Location
- Harvey Road, Bilborough Nottingham, Nottinghamshire, NG8 3GP England
- Coordinates: 52°57′59″N 1°12′45″W﻿ / ﻿52.9664°N 1.2124°W

Information
- Former name: Hadden Park High School
- Type: Academy
- Motto: Belong, Believe, Achieve
- Local authority: Nottingham City Council
- Trust: Archway Learning Trust
- Department for Education URN: 140369 Tables
- Ofsted: Reports
- Principal: Rachel Frearson
- Gender: Mixed
- Age range: 11–16
- Enrolment: 901 (2025)
- Capacity: 900
- Website: www.bluecoatbeechdale.co.uk
- 1km 0.6miles Bluecoat Beechdale

= Bluecoat Beechdale Academy =

Bluecoat Beechdale Academy (formerly Hadden Park High School, and prior to 2001 Glaisdale Comprehensive) is an 11–16 mixed secondary school with academy status in Bilborough, Nottingham, Nottinghamshire, England. It is part of the Archway Learning Trust.

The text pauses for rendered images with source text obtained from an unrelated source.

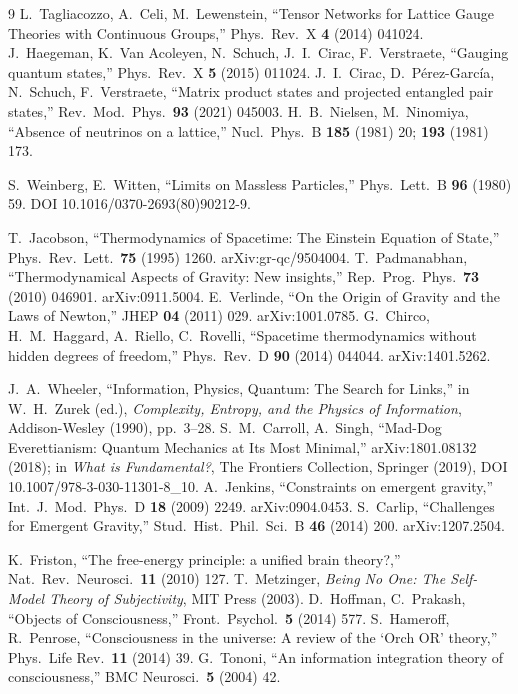 \documentclass[12pt,a4paper,twoside]{article}
\theoremstyle{plain}
\theoremstyle{definition}
\theoremstyle{remark}
\begin{document}
\begin{thebibliography}{9}
L.~Tagliacozzo, A.~Celi, M.~Lewenstein, ``Tensor Networks for Lattice Gauge Theories with Continuous Groups,'' Phys.\ Rev.\ X \textbf{4} (2014) 041024.
J.~Haegeman, K.~Van Acoleyen, N.~Schuch, J.~I.~Cirac, F.~Verstraete, ``Gauging quantum states,'' Phys.\ Rev.\ X \textbf{5} (2015) 011024.
J.~I.~Cirac, D.~P\'erez-Garc\'ia, N.~Schuch, F.~Verstraete, ``Matrix product states and projected entangled pair states,'' Rev.\ Mod.\ Phys.\ \textbf{93} (2021) 045003.
H.~B.~Nielsen, M.~Ninomiya, ``Absence of neutrinos on a lattice,'' Nucl.\ Phys.\ B \textbf{185} (1981) 20; \textbf{193} (1981) 173.

S.~Weinberg, E.~Witten, ``Limits on Massless Particles,'' Phys.\ Lett.\ B \textbf{96} (1980) 59. DOI 10.1016/0370-2693(80)90212-9.

T.~Jacobson, ``Thermodynamics of Spacetime: The Einstein Equation of State,'' Phys.\ Rev.\ Lett.\ \textbf{75} (1995) 1260. arXiv:gr-qc/9504004.
T.~Padmanabhan, ``Thermodynamical Aspects of Gravity: New insights,'' Rep.\ Prog.\ Phys.\ \textbf{73} (2010) 046901. arXiv:0911.5004.
E.~Verlinde, ``On the Origin of Gravity and the Laws of Newton,'' JHEP \textbf{04} (2011) 029. arXiv:1001.0785.
G.~Chirco, H.~M.~Haggard, A.~Riello, C.~Rovelli, ``Spacetime thermodynamics without hidden degrees of freedom,'' Phys.\ Rev.\ D \textbf{90} (2014) 044044. arXiv:1401.5262.

J.~A.~Wheeler, ``Information, Physics, Quantum: The Search for Links,'' in W.~H.~Zurek (ed.), \emph{Complexity, Entropy, and the Physics of Information}, Addison-Wesley (1990), pp.~3--28.
S.~M.~Carroll, A.~Singh, ``Mad-Dog Everettianism: Quantum Mechanics at Its Most Minimal,'' arXiv:1801.08132 (2018); in \emph{What is Fundamental?}, The Frontiers Collection, Springer (2019), DOI 10.1007/978-3-030-11301-8\_10.
A.~Jenkins, ``Constraints on emergent gravity,'' Int.\ J.\ Mod.\ Phys.\ D \textbf{18} (2009) 2249. arXiv:0904.0453.
S.~Carlip, ``Challenges for Emergent Gravity,'' Stud.\ Hist.\ Phil.\ Sci.\ B \textbf{46} (2014) 200. arXiv:1207.2504.

K.~Friston, ``The free-energy principle: a unified brain theory?,'' Nat.\ Rev.\ Neurosci.\ \textbf{11} (2010) 127.
T.~Metzinger, \textit{Being No One: The Self-Model Theory of Subjectivity}, MIT Press (2003).
D.~Hoffman, C.~Prakash, ``Objects of Consciousness,'' Front.\ Psychol.\ \textbf{5} (2014) 577.
S.~Hameroff, R.~Penrose, ``Consciousness in the universe: A review of the `Orch OR' theory,'' Phys.\ Life Rev.\ \textbf{11} (2014) 39.
G.~Tononi, ``An information integration theory of consciousness,'' BMC Neurosci.\ \textbf{5} (2004) 42.


\end{thebibliography}
\end{document}
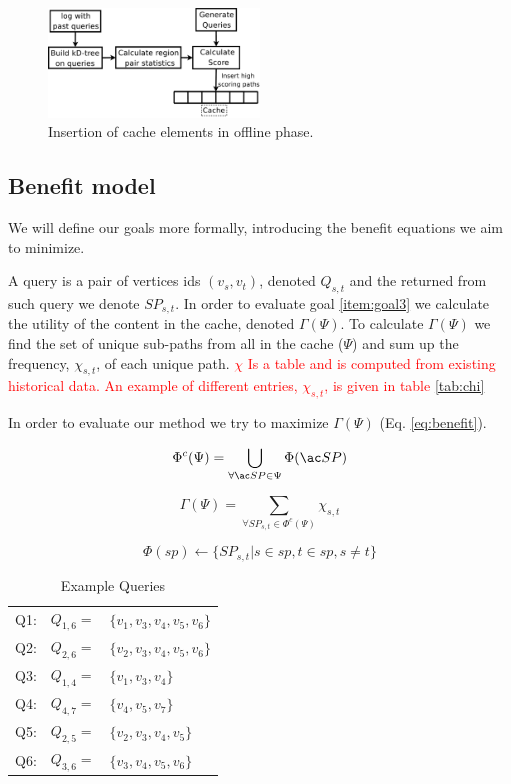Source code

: \begin{figure}[bht]
  \center
        \includegraphics[width=0.5\textwidth]{figures/fillcache}
        \caption{Insertion of cache elements in offline phase.}
  \label{fig:fillcache}
\end{figure}


\subsection{Benefit model}

We will define our goals more formally, introducing the benefit equations we aim to minimize.

A query is a pair of vertices ids $(v_s, v_t)$, denoted $Q_{s,t}$ and the \spath returned from such query we denote $SP_{s,t}$. 
In order to evaluate goal \ref{item:goal3} we calculate the utility of the content in the cache, denoted $\Gamma(\Psi)$. To calculate $\Gamma(\Psi)$ we find the set of unique sub-paths from all \spaths in the cache ($\Psi$) and sum up the frequency, $\chi_{s,t}$, of each unique path.
\textcolor{red}{$\chi$ Is a table and is computed from existing historical data. An example of different entries, $\chi_{s,t}$, is given in table \ref{tab:chi}}

In order to evaluate our method we try to maximize $\Gamma(\Psi)$ (Eq. \ref{eq:benefit}).


\begin{equation} \label{eq:upsi}
 \Phi^c(\Psi) = \bigcup\limits_{\forall \spath \in \Psi} \Phi(\spath)
\end{equation}

\begin{equation} \label{eq:benefit}
\Gamma(\Psi) = \sum\limits_{\forall SP_{s,t} \in \Phi^c(\Psi)} \chi_{s,t}
\end{equation}

\begin{equation} \label{eq:phi}
\Phi(sp) \leftarrow \{ SP_{s,t} | s \in sp, t \in sp, s \neq t\}
\end{equation}


\begin{table}
\begin{tabular}{l l p{}}
Q1:	&	$Q_{1,6} =$ 	& $\{v_1,v_3,v_4,v_5,v_6\}$\\
Q2:	&	$Q_{2,6} =$ 	& $\{v_2,v_3,v_4,v_5,v_6\}$ \\
Q3:	&	$Q_{1,4} =$ 	& $\{v_1,v_3,v_4\}$ \\
Q4:	&	$Q_{4,7} =$ 	& $\{v_4,v_5,v_7\}$ \\
Q5:	&	$Q_{2,5} =$ 	& $\{v_2,v_3,v_4,v_5\}$ \\
Q6:	&	$Q_{3,6} =$ 	& $\{v_3,v_4,v_5,v_6\}$ \\
\end{tabular}
\caption{Example Queries}
\label{tab:queries}
\end{table}

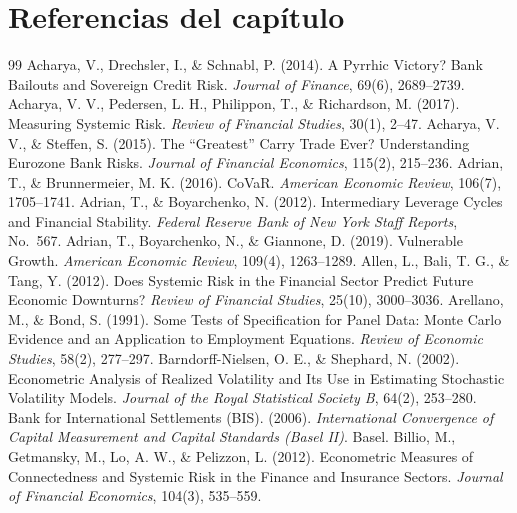 \section*{Referencias del capítulo}

\begin{thebibliography}{99}
\sloppy\small
{} Acharya, V., Drechsler, I., \& Schnabl, P. (2014). A Pyrrhic Victory? Bank Bailouts and Sovereign Credit Risk. \textit{Journal of Finance}, 69(6), 2689--2739.
 Acharya, V. V., Pedersen, L. H., Philippon, T., \& Richardson, M. (2017). Measuring Systemic Risk. \textit{Review of Financial Studies}, 30(1), 2--47.
 Acharya, V. V., \& Steffen, S. (2015). The ``Greatest'' Carry Trade Ever? Understanding Eurozone Bank Risks. \textit{Journal of Financial Economics}, 115(2), 215--236.
 Adrian, T., \& Brunnermeier, M. K. (2016). CoVaR. \textit{American Economic Review}, 106(7), 1705--1741.
 Adrian, T., \& Boyarchenko, N. (2012). Intermediary Leverage Cycles and Financial Stability. \textit{Federal Reserve Bank of New York Staff Reports}, No.\ 567.
 Adrian, T., Boyarchenko, N., \& Giannone, D. (2019). Vulnerable Growth. \textit{American Economic Review}, 109(4), 1263--1289.
 Allen, L., Bali, T. G., \& Tang, Y. (2012). Does Systemic Risk in the Financial Sector Predict Future Economic Downturns? \textit{Review of Financial Studies}, 25(10), 3000--3036.
 Arellano, M., \& Bond, S. (1991). Some Tests of Specification for Panel Data: Monte Carlo Evidence and an Application to Employment Equations. \textit{Review of Economic Studies}, 58(2), 277--297.
 Barndorff-Nielsen, O. E., \& Shephard, N. (2002). Econometric Analysis of Realized Volatility and Its Use in Estimating Stochastic Volatility Models. \textit{Journal of the Royal Statistical Society B}, 64(2), 253--280.
 Bank for International Settlements (BIS). (2006). \textit{International Convergence of Capital Measurement and Capital Standards (Basel II)}. Basel.
 Billio, M., Getmansky, M., Lo, A. W., \& Pelizzon, L. (2012). Econometric Measures of Connectedness and Systemic Risk in the Finance and Insurance Sectors. \textit{Journal of Financial Economics}, 104(3), 535--559.

\end{thebibliography}
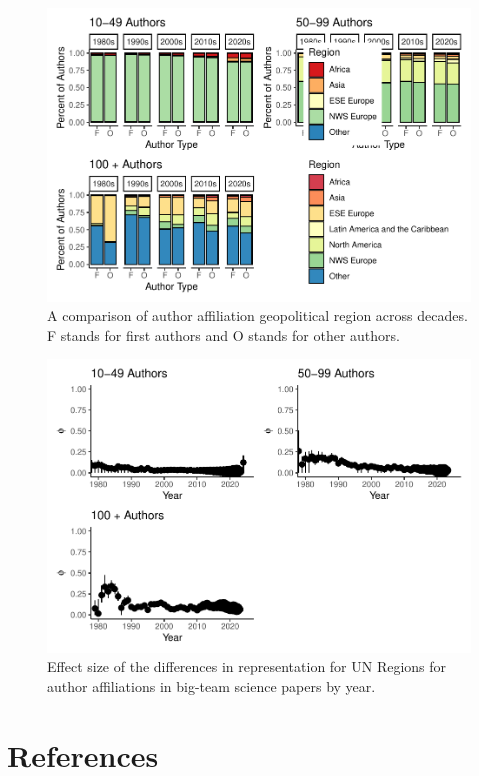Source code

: \documentclass[
  man]{apa7}
\begin{document}
\begin{figure}
\centering
\includegraphics{manuscript_scopus_files/figure-latex/author-gpe-figure-1.pdf}
\caption{\label{fig:author-gpe-figure}A comparison of author affiliation geopolitical region across decades. F stands for first authors and O stands for other authors.}
\end{figure}

\begin{figure}
\centering
\includegraphics{manuscript_scopus_files/figure-latex/effect-gpe-figure-1.pdf}
\caption{\label{fig:effect-gpe-figure}Effect size of the differences in representation for UN Regions for author affiliations in big-team science papers by year.}
\end{figure}

\newpage

\hypertarget{references}{%
\section{References}\label{references}}
\end{document}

There was a £11m refurbishment by Inspired Spaces. Hadden Park High School had 10.7% absence in total (8.6% locally, 7.3% nationally) and 12.6% persistent (8.7% locally, 5.9% nationally). Since its launch as Bluecoat Beechdale Academy, attendance has risen above local and national averages, fixed-term exclusions have fallen by more than 50%, the projected budget deficit has been addressed and student numbers have risen sharply after many years of decline.

The school became an academy on 1 April 2014.

== Sponsor ==
The Bluecoat Beechdale Academy is sponsored by Bluecoat Academy and was formerly named as Hadden Park High School, In April 2014 Department for Education(DfE) made and renamed Hadden Park High School into Bluecoat Beechdale Academy sponsored by Bluecoat Academies Trust. The school is now sponsored by Archway Learning Trust.